Data items:
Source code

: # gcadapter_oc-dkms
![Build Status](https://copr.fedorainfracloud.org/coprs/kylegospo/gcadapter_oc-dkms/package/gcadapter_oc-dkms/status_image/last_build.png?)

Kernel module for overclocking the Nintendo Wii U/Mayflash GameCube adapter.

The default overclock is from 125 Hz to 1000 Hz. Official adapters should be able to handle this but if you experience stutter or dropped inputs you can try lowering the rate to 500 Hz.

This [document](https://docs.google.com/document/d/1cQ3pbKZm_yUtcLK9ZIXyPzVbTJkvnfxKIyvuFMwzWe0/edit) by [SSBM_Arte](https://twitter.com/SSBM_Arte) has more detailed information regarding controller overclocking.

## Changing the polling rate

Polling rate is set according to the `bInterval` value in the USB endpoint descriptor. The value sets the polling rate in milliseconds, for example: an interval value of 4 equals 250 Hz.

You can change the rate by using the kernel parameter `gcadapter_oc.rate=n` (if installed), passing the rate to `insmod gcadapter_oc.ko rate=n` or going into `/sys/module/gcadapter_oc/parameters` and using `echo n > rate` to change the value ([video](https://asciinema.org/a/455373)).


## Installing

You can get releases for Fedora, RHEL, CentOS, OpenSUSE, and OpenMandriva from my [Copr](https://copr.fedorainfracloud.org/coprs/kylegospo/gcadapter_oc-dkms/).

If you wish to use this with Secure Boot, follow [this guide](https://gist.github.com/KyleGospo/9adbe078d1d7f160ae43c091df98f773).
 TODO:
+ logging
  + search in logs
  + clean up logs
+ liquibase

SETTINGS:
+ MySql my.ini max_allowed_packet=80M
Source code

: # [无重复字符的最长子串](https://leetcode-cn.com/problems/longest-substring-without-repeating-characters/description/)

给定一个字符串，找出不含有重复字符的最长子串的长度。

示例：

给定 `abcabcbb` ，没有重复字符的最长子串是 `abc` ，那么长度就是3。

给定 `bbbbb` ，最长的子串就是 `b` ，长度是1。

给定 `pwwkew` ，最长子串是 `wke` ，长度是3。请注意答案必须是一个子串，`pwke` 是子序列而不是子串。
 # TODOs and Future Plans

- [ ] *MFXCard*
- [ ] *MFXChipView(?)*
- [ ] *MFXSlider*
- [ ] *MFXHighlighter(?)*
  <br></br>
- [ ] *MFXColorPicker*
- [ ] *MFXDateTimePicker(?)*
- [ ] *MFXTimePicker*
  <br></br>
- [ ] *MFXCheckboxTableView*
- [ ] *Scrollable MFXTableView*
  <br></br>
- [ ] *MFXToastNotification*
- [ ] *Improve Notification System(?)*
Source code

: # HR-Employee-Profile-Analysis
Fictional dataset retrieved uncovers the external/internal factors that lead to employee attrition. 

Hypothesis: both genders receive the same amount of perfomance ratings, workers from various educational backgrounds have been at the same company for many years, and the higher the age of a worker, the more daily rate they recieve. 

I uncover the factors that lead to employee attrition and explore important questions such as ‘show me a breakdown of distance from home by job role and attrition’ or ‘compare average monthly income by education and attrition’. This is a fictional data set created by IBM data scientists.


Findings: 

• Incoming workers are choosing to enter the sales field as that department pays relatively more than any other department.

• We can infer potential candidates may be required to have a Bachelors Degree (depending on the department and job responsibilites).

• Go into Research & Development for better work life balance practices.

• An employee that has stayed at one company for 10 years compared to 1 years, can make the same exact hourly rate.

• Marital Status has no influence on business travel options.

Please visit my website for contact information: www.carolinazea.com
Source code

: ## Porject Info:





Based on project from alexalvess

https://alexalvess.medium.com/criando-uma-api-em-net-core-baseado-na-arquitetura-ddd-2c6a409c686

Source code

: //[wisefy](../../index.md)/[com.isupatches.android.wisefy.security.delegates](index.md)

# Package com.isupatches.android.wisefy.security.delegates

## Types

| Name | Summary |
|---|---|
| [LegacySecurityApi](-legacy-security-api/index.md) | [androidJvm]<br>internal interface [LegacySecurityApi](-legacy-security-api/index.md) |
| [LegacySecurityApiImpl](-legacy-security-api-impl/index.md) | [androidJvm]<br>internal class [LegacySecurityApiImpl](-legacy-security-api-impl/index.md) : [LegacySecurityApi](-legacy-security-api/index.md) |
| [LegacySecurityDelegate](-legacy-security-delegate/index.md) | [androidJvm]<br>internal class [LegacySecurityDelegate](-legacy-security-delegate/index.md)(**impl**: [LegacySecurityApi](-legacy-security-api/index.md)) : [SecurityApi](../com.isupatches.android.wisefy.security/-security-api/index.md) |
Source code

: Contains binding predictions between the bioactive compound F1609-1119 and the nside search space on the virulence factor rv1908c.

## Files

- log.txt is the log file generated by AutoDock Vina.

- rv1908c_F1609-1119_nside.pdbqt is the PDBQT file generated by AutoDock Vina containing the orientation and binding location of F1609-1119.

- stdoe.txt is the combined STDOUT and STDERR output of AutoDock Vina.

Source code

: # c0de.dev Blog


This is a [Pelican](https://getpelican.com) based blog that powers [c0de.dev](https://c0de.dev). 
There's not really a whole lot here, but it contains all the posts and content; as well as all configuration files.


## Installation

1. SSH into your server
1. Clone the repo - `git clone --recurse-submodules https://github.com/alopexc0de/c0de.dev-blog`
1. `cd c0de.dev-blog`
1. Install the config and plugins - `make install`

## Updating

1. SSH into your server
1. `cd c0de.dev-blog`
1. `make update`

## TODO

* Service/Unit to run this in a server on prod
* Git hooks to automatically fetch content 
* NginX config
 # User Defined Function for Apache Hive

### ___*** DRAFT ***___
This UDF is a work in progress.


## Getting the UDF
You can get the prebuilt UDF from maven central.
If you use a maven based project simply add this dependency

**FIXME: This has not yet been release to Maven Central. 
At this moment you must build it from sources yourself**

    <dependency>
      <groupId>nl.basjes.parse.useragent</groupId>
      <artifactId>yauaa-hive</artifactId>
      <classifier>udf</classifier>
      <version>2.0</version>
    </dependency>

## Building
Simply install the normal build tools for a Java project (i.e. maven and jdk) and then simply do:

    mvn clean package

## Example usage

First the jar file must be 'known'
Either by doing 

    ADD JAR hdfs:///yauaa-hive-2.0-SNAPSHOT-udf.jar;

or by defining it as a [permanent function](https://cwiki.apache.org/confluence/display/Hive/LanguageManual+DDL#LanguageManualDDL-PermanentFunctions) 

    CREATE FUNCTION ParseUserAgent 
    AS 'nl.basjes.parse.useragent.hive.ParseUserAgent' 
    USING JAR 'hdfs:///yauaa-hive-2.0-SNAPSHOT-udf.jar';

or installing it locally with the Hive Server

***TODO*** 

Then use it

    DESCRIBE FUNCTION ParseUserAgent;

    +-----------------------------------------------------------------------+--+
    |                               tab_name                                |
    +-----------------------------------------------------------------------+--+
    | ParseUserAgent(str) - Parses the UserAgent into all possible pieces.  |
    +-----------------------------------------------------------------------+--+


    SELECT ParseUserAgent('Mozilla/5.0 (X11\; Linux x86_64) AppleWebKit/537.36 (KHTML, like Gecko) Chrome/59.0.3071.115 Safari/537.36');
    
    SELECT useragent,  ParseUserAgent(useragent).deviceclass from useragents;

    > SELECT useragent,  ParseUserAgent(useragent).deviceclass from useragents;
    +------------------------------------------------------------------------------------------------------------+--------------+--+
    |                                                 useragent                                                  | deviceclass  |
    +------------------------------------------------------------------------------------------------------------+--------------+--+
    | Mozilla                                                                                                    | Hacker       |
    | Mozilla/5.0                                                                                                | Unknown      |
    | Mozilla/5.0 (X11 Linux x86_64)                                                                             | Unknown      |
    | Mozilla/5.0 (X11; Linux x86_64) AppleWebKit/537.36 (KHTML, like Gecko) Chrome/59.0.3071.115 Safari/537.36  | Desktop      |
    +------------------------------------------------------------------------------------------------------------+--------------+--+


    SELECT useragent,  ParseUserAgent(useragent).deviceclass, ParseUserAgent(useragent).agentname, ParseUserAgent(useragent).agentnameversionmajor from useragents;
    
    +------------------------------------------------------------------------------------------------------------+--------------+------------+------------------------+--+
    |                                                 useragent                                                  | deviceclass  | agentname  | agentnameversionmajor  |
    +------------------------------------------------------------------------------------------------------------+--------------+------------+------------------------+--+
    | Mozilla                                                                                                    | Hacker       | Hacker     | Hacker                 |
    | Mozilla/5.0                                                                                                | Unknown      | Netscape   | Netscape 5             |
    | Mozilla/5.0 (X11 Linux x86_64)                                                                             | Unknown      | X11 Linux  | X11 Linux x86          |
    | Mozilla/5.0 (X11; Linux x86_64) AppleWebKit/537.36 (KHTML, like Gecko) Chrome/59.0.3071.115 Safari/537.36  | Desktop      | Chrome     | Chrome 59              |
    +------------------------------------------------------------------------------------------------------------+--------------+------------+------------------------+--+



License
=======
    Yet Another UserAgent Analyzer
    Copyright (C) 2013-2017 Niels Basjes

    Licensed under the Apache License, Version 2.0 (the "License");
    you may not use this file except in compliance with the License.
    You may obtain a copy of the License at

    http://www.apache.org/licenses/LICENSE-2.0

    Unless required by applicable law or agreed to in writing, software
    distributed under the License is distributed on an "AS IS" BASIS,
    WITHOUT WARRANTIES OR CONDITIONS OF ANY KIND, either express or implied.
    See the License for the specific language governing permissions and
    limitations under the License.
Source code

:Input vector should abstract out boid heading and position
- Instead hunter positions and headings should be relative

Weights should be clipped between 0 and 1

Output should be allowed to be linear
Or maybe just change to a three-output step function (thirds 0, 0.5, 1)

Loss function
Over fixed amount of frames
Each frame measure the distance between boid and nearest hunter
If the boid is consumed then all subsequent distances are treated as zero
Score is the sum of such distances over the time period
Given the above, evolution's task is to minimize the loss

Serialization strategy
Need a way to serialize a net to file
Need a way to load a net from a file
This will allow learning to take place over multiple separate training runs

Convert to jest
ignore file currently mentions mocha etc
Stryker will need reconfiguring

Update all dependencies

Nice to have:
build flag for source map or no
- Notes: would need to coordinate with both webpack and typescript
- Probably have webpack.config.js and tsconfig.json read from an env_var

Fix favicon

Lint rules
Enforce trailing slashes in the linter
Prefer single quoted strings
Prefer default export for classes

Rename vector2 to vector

Exercise requirements:
All lines above that contain the word "Desktop" are to be copied.

Output:
    | Mozilla/5.0 (X11; Linux x86_64) AppleWebKit/537.36 (KHTML, like Gecko) Chrome/59.0.3071.115 Safari/537.36  | Desktop      |
    | Mozilla/5.0 (X11; Linux x86_64) AppleWebKit/537.36 (KHTML, like Gecko) Chrome/59.0.3071.115 Safari/537.36  | Desktop      | Chrome     | Chrome 59              |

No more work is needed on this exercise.